Prince Caspian is Anything but Charming

30 05 2008

Prince Narnia Poster

“The Chronicles of Narnia: Prince Caspian” 2008

Starring: Ben Barnes, Georgie Henley, Skandar Keynes, William Moseley, and Anna Popplewell

A friend recommended that I rent “The Chronicles of Narnia: The Lion, the Witch, and the Wardrobe” before seeing the latest Narnia installment “Prince Caspian.” Logical advice, of course, but even so, it was advice that I ultimately chose to ignore. Instead, I walked into the theater with the hope that I’d be able to offer other first-timers insight into whether or not the film was worth seeing as an independent entity.

Verdict: Not so much. But not because I felt lost for not seeing the first Narnia film. Throughout the film, I did maintain a vague confusion about certain plot mechanics that were undoubtedly explained in “The Lion, the Witch, and the Wardrobe,” but this was not the reason why I choose not to endorse this film.

The characters were only moderately likeable, and boring battle scenes dominated most of the two-plus hours of running time. I felt cheated by the ending. After spending more than half the film watching the underdogs try to hold their own against the villains, a previously uninvolved party essentially swooped in to save the day. What is supposed to be a magnificent victory ends up being thoroughly disappointing because the heroes don’t have much of a hand in it. The film halfheartedly positions itself for a romance between two principal characters through such indications as lingering starry-eyed gazes and a valiant rescue evocative of a tired fairy-tale. But the characters have little chemistry to begin with, and the film compounds this by giving them as little time alone onscreen as possible. By the time she declares that their love affair would be doomed from the start, we had almost forgotten that a romance was ever implied in the first place.
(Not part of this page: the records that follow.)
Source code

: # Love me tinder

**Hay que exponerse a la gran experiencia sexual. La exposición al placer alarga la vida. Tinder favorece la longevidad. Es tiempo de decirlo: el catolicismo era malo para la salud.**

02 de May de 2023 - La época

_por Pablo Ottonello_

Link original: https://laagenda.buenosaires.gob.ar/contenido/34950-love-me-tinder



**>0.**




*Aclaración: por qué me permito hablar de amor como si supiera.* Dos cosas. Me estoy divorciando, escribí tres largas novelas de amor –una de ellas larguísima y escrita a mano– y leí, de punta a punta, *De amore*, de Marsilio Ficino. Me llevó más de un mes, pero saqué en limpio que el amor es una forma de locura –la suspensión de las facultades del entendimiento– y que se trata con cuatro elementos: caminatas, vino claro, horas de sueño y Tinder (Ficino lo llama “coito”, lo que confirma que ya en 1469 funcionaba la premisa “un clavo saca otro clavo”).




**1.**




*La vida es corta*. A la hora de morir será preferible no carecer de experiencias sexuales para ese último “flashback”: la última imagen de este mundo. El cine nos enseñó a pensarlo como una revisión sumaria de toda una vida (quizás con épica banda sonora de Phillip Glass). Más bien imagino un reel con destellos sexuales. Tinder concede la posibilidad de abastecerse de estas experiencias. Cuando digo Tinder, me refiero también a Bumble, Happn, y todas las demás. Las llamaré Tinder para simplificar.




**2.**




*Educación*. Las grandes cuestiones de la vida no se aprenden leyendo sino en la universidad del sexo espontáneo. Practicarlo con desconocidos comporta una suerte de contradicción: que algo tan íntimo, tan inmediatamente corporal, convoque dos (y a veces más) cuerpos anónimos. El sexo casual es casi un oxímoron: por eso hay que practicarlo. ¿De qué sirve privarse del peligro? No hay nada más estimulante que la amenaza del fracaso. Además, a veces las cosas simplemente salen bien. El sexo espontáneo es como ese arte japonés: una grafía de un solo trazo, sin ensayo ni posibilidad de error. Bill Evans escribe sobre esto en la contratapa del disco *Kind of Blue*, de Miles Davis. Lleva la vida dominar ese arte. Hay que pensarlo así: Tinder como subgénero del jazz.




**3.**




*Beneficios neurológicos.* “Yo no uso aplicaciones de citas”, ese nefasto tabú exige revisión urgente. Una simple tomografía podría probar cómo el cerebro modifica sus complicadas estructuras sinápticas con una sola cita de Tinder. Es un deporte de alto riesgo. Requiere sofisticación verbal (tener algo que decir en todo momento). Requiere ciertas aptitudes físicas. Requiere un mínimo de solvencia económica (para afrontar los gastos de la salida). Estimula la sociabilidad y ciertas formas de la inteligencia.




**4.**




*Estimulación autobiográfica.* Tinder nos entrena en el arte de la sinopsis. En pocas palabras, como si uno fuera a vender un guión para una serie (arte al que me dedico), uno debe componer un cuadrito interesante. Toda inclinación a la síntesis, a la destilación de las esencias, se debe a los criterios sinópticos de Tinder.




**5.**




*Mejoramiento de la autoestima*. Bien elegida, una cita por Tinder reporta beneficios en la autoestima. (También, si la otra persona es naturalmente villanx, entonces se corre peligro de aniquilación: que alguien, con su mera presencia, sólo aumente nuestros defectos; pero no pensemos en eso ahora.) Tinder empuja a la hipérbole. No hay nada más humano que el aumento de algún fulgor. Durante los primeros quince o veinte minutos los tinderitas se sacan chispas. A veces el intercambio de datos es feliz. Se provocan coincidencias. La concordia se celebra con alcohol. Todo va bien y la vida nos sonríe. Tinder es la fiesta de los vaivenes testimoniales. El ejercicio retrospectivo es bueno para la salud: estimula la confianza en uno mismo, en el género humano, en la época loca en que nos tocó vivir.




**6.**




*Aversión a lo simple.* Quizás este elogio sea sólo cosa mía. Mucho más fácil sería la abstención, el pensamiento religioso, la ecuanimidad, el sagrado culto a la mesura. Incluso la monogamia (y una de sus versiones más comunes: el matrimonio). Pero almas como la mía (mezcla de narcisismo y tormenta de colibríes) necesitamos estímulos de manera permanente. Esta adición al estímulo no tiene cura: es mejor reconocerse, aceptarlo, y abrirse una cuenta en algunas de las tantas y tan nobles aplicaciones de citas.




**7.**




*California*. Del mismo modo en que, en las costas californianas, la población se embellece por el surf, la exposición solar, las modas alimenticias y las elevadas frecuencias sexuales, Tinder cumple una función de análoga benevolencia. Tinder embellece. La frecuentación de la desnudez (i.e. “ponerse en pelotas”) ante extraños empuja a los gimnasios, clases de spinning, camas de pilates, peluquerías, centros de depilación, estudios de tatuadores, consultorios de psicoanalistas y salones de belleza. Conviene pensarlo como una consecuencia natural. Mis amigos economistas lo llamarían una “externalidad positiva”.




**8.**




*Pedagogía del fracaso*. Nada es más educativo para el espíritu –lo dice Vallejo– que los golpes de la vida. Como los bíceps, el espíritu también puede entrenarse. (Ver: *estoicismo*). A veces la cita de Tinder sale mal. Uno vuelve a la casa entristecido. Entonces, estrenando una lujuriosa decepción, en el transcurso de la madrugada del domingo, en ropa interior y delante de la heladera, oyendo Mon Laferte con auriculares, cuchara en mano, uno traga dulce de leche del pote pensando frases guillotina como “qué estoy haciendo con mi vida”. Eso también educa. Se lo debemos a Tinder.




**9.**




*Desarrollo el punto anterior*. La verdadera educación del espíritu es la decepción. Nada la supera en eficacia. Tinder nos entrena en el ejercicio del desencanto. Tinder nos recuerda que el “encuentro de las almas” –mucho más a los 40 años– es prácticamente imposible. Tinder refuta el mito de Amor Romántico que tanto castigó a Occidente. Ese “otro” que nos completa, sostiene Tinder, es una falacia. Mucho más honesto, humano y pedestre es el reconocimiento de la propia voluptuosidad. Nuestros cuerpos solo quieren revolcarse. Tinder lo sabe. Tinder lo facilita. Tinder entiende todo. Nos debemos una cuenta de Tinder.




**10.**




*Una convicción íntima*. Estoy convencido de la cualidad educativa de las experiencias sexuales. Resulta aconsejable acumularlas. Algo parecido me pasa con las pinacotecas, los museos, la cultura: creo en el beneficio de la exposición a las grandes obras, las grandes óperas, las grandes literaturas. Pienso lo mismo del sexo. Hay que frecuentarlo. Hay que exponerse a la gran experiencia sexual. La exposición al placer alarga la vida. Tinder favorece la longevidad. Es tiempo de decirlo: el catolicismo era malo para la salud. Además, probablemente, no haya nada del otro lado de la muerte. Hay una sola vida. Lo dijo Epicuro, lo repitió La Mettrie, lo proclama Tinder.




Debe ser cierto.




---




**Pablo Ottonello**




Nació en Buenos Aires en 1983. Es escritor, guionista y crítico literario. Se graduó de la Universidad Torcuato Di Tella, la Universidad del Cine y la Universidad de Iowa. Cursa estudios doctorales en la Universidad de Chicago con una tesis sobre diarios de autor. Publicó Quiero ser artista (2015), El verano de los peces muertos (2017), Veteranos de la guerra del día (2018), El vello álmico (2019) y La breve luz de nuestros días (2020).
That said, the strength of “The Chronicles of Narnia: Prince Caspian” lay in its special effects. For some people, nine bucks and a couple of hours are a more than fair trade for such a visual spectacular. For me, I need a little more.

As someone slightly unappreciative of computer graphics and animation (due more to my disinterest in such vehicles for entertainment than for any other reason), I found it difficult to be inspired by the walking, talking, sometimes squawking computer creations alone. Narnia looks too much like a fairy tale kingdom where human beings and animated images live in harmony. Kind of like in the film “Who Framed Roger Rabbit,” except that “Narnia” wants for us to look at its animated characters with some confusion over who or what is real and what is not. In the end, it didn’t fool me.